_Goal of the exercise_
The word "있습니다" marks the lines to find; copy every such line from the data below.

_Data section_

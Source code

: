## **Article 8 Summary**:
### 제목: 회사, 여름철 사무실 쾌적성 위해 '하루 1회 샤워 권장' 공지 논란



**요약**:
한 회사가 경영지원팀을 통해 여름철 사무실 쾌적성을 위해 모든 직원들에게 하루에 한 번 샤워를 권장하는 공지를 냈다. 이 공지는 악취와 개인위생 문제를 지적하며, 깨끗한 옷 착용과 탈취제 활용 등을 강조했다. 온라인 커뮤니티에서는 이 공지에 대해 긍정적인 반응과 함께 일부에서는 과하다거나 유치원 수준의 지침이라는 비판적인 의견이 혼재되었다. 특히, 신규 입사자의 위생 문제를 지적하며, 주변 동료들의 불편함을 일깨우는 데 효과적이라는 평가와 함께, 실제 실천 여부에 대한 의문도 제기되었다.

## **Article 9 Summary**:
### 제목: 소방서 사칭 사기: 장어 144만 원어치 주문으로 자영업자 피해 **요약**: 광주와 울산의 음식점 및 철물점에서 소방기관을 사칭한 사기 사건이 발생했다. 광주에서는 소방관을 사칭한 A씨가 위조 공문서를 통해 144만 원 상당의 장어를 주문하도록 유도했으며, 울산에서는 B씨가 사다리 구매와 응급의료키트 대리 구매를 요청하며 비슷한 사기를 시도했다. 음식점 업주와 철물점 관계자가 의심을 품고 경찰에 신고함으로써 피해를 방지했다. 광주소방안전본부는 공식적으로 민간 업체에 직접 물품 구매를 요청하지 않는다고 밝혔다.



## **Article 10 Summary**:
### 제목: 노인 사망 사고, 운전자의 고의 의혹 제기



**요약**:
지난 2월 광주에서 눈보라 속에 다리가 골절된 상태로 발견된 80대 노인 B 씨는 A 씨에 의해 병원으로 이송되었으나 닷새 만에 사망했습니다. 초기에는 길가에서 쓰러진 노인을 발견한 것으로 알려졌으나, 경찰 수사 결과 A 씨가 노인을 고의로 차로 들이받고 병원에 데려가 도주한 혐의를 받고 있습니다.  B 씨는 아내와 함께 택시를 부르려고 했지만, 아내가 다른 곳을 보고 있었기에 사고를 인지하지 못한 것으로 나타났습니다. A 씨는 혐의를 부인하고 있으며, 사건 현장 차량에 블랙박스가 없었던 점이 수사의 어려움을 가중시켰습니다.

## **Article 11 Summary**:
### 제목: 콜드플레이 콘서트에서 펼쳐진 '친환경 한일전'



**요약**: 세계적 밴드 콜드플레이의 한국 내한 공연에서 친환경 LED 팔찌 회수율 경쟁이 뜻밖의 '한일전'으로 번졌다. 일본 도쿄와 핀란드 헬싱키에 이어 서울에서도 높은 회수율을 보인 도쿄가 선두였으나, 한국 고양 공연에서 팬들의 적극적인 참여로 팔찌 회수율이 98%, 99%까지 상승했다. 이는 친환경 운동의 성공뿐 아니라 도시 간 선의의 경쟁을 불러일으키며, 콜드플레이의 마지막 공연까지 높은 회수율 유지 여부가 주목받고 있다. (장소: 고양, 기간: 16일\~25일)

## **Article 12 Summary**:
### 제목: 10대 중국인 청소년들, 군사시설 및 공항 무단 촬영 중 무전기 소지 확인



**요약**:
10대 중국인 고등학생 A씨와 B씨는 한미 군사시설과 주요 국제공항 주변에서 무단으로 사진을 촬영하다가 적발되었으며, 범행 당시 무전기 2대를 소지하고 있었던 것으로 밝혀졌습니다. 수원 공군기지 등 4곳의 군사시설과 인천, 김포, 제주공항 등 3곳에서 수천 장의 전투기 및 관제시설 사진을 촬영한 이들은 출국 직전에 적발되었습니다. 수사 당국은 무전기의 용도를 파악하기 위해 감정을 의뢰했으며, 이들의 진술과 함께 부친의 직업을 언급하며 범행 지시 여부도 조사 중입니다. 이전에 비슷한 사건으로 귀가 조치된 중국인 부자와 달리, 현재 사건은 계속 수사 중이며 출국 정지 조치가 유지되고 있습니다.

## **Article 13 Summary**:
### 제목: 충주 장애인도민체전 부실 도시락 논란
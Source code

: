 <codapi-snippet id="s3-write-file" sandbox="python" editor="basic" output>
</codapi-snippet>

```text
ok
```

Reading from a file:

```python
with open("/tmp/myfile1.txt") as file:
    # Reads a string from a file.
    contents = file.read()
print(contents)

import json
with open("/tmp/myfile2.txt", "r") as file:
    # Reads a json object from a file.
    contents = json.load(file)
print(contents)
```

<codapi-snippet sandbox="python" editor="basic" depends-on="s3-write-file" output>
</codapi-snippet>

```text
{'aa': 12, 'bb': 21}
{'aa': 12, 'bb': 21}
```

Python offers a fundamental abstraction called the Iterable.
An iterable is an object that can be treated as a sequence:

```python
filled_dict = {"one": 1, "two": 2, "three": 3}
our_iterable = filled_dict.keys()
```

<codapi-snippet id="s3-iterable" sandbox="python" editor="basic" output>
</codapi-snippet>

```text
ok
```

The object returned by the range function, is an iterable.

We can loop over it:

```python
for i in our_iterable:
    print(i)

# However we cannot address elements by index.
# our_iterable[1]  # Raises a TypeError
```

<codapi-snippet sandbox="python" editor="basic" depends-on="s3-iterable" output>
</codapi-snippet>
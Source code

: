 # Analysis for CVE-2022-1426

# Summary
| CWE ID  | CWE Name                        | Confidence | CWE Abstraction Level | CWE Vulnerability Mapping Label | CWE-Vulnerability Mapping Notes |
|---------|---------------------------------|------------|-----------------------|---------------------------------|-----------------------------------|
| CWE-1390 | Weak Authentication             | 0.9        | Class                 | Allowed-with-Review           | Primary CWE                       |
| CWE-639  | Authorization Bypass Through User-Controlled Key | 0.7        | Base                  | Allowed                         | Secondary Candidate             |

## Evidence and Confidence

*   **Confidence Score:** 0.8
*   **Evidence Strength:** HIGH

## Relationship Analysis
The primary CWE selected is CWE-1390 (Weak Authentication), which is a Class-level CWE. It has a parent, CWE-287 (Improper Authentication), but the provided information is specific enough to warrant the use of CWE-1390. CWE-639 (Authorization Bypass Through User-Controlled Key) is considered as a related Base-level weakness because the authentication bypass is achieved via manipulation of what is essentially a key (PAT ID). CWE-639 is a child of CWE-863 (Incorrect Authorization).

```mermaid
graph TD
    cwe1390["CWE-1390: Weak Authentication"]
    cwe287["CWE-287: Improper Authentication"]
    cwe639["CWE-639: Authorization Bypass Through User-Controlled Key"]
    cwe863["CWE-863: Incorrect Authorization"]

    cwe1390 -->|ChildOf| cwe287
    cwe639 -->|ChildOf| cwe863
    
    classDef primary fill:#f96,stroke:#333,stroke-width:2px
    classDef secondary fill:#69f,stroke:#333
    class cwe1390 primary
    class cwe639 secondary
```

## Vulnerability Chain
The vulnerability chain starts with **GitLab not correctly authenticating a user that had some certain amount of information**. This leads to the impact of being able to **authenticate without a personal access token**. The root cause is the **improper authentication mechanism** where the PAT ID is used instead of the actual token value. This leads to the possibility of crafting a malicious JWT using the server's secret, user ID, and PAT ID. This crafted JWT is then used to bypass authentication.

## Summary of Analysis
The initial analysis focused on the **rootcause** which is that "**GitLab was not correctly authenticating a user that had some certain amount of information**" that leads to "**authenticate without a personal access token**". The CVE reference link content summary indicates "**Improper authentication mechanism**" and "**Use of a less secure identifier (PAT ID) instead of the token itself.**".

_Expected output_
지난 2월 광주에서 눈보라 속에 다리가 골절된 상태로 발견된 80대 노인 B 씨는 A 씨에 의해 병원으로 이송되었으나 닷새 만에 사망했습니다. 초기에는 길가에서 쓰러진 노인을 발견한 것으로 알려졌으나, 경찰 수사 결과 A 씨가 노인을 고의로 차로 들이받고 병원에 데려가 도주한 혐의를 받고 있습니다.  B 씨는 아내와 함께 택시를 부르려고 했지만, 아내가 다른 곳을 보고 있었기에 사고를 인지하지 못한 것으로 나타났습니다. A 씨는 혐의를 부인하고 있으며, 사건 현장 차량에 블랙박스가 없었던 점이 수사의 어려움을 가중시켰습니다.
10대 중국인 고등학생 A씨와 B씨는 한미 군사시설과 주요 국제공항 주변에서 무단으로 사진을 촬영하다가 적발되었으며, 범행 당시 무전기 2대를 소지하고 있었던 것으로 밝혀졌습니다. 수원 공군기지 등 4곳의 군사시설과 인천, 김포, 제주공항 등 3곳에서 수천 장의 전투기 및 관제시설 사진을 촬영한 이들은 출국 직전에 적발되었습니다. 수사 당국은 무전기의 용도를 파악하기 위해 감정을 의뢰했으며, 이들의 진술과 함께 부친의 직업을 언급하며 범행 지시 여부도 조사 중입니다. 이전에 비슷한 사건으로 귀가 조치된 중국인 부자와 달리, 현재 사건은 계속 수사 중이며 출국 정지 조치가 유지되고 있습니다.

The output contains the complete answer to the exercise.